The title of “Master” is an honorary designation granted by the ACG, recognizing significant career achievements in clinical practice, research, education, and service to the field of gastroenterology. Recipients are considered leaders and influencers, contributing to the ACG’s mission of promoting the highest standards in patient care and digestive health.

“I am humbled and honored by this award,” Dr. Gress, a resident of Smithtown, said. “This award not only reflects on my efforts but on those of our entire gastroenterology team at Mount Sinai South Nassau. We are focused on advancing the field—and on the care we provide to our patients we see each and every day, keeping them as our primary focus.”

“We applaud Dr. Gress for his leadership, exemplary career in gastroenterology, and development of Mount Sinai South Nassau’s gastroenterology and interventional endoscopy programs,” said Adhi Sharma, MD, President of Mount Sinai South Nassau. “He is truly dedicated to improving patient care and educating our residents and fellows and is respected by his peers and valued by his patients and their families, both for his insight and compassion.”

Dr. Gress is Program Director, Gastroenterology Fellowship at Mount Sinai South Nassau. He also serves as the lead for therapeutic endoscopy for the Mount Sinai Health System on Long Island and is Professor of Medicine (Gastroenterology) at the Icahn School of Medicine at Mount Sinai. Board certified in gastroenterology, Dr. Gress has contributed significantly to advancing interventional gastroenterology, and especially endoscopic ultrasound for diagnosing and treating gastrointestinal conditions.

He completed his medical degree at the Mount Sinai School of Medicine and completed residency training in internal medicine at Montefiore Medical Center in New York, NY. He completed two fellowships, one in gastroenterology and hepatology at SUNY Downstate Medical Center/The Brooklyn Hospital Center in Brooklyn, and another in advanced therapeutic endoscopy at Indiana University Medical Center (IUMC) in Indianapolis, Indiana.

It was at IUMC that Dr. Gress developed his interest in the emerging technology of endoscopic ultrasound (a minimally invasive procedure to assess diseases of the digestive tract and other nearby organs and tissues).
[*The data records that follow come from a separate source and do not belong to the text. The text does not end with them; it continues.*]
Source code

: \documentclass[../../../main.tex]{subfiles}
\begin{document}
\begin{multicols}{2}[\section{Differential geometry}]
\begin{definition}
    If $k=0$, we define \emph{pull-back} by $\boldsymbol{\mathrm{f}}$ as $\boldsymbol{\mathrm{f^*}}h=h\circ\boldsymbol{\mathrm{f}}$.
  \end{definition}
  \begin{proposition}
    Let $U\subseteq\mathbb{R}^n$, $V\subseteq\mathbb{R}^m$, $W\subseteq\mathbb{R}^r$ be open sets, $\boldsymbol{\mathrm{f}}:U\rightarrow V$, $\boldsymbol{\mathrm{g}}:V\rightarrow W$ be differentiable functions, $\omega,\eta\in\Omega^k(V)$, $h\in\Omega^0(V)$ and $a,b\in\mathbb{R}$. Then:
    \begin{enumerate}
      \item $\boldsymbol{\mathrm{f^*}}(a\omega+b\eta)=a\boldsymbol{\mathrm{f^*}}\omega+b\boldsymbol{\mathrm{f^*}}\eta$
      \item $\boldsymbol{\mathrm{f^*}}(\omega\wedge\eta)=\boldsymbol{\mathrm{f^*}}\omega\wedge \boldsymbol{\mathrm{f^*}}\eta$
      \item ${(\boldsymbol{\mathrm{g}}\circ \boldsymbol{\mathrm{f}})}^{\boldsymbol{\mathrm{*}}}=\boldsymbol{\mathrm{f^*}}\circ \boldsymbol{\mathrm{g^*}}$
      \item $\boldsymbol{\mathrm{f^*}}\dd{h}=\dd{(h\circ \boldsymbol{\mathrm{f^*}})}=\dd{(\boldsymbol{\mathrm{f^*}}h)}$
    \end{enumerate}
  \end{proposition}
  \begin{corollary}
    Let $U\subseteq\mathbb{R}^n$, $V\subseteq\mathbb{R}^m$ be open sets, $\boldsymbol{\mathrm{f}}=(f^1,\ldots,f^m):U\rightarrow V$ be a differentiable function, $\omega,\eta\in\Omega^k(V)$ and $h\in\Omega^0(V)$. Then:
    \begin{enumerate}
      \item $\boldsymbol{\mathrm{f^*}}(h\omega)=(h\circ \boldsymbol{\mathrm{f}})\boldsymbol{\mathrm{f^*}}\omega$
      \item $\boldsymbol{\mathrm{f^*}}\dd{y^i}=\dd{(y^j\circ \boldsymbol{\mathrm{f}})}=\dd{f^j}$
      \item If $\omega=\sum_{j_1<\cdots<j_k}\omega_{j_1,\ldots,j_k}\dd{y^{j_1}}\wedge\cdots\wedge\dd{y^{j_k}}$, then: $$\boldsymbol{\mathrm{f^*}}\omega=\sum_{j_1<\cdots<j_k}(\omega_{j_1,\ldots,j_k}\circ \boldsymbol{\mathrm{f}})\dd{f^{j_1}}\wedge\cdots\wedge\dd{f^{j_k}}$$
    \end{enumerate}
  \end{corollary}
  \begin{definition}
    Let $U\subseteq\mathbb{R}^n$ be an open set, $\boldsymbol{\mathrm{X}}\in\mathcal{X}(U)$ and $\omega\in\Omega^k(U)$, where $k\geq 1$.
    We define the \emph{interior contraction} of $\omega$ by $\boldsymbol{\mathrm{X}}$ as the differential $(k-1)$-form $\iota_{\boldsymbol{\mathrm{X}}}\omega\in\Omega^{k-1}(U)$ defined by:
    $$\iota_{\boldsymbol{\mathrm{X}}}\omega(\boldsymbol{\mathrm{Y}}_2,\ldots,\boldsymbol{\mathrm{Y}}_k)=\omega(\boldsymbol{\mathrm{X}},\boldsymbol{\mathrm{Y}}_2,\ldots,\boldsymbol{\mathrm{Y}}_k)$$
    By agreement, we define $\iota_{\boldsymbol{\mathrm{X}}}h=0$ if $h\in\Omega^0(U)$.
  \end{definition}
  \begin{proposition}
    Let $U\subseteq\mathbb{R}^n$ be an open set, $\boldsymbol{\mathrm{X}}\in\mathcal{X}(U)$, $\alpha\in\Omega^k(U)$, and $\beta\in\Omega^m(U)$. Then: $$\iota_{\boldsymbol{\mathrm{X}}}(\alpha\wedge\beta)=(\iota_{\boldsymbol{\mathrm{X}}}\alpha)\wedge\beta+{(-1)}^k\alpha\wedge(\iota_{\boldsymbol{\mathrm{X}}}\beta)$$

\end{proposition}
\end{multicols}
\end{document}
He has contributed significantly to advancing the technology from a diagnostic modality to an interventional platform. This includes techniques for fine needle aspiration (to remove fluid or tissue samples for biopsy) and endoscopic ultrasound-guided (EUS) celiac plexus block (to control pain associated with chronic pancreatitis) as well as EUS-guided celiac plexus neurolysis (a technique used to reduce pain associated with pancreatic cancer).

In addition to his vital clinical endoscopic research, Dr. Gress has contributed to developing guidelines and programs for advanced endoscopy training. He has published more than 100 original research articles in peer reviewed journals and numerous invited book chapters and editorials, and has edited two highly regarded EUS textbooks: Endoscopic Ultrasonography 4e and the Atlas of Endoscopic Ultrasonography 3e, and co-edited another textbook on pancreatic disease, Curbside Consultations of the Pancreas. He also has helped educate the community during the hospital’s annual colon cancer awareness media briefing, urging the public to undergo colonoscopy screenings based on age and family history.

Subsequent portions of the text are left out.